Here are some excerpts:

On how "inviting" theoretical physics is to people of color:

I once told someone that the field of physics reminds me in some ways of professional baseball before Jackie Robinson's appearance. He had to be given the chance to perform in order to provide evidence that he and others like him could perform well. But, unlike professional baseball, there appears to be no Branch Rickey [the former Brooklyn Dodgers executive responsible for recruiting Robinson] at our "major league"' physics departments.

On what 'minorities' need to succeed in physics:

I think that minorities are programmed in a way that accounts for an additional liability. What do I mean by that? Well, this society continues to deliver messages to young women and people of color that they are less capable at intellectual pursuits than others. And, as far as I'm concerned, for people not to admit this is racist or sexist. So, you have this negative message before you ever get into your field, and the question becomes how do you react when the challenge is presented to you? Many minority people ask, "Is there something wrong with me?" If that's the case then there's very little chance that you will continue to pursue the field. Others, particularly those who go on to be successful, say, "What's wrong with that?" or "What's wrong with them?"

On the kind of discrimination faced by scientists of color from other countries:

When I was a postdoc at Cal Tech (1980?1982), I came across a transcript of a meeting from the mid-sixties. One of the people at the meeting was Abdus Salam, who hails from Pakistan and later went on to become a Nobel Prize winner in physics (1979). I would characterize those transcripts of exchanges--between him and his colleagues--as disrespectful towards him, which I suspect was because of his ethnicity, although I can't prove it. So there seems to have been a time when Asian physicists would have faced something similar to the discrimination women and people of African descent face now. To some degree physicists from Latin America likely face these same kinds of issues. But for Asian physicists it's my belief that this issue has fundamentally changed.

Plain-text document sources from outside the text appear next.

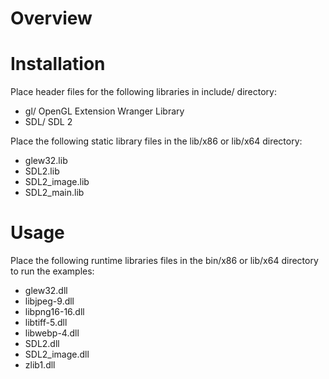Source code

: # Overview

# Installation
Place header files for the following libraries in include/ directory:
* gl/ OpenGL Extension Wranger Library
* SDL/ SDL 2

Place the following static library files in the lib/x86 or lib/x64 directory:
* glew32.lib
* SDL2.lib
* SDL2_image.lib
* SDL2_main.lib

# Usage
Place the following runtime libraries files in the bin/x86 or lib/x64 directory to run the examples:
* glew32.dll
* libjpeg-9.dll
* libpng16-16.dll
* libtiff-5.dll
* libwebp-4.dll
* SDL2.dll
* SDL2_image.dll
* zlib1.dll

Finally, a very interesting analogy between genres of music and 'ways of doing' physics:

Suppose we lived in a world where the only kind of music that existed was classical music and some bright young person came along and learned classical music, but then created jazz. How does the existing establishment view him? He's not playing by their rules. Some people might say he's not playing by any rules. So the difference in aesthetic plays an enormous role. I have a strong suspicion something like that's at work in theoretical physics.

In the early eighties Professor Salam commented he suspected that when a sufficient number of people of the African Diaspora start to do physics, something like jazz would appear. It took 15 or 20 years before I had the intimate knowledge of physics necessary to interpret this statement well enough to understand his meaning.

You see, there are different styles in how physics is done. There are styles of physics that are Russian, Germanic, English, and even American, which is very detectable to me. When enough people of African heritage do physics, they're going to bring a different aesthetic, and it will be new and valuable. Because classical music and jazz exist we don't think that we're musically poorer. Had jazz never come into existence we would've been musically poorer, but before jazz, musicians could say, "We're doing just fine. We have this wonderful art form here." And that's what's lost when people with different inputs don't participate in science. We miss the opportunity to create jazz.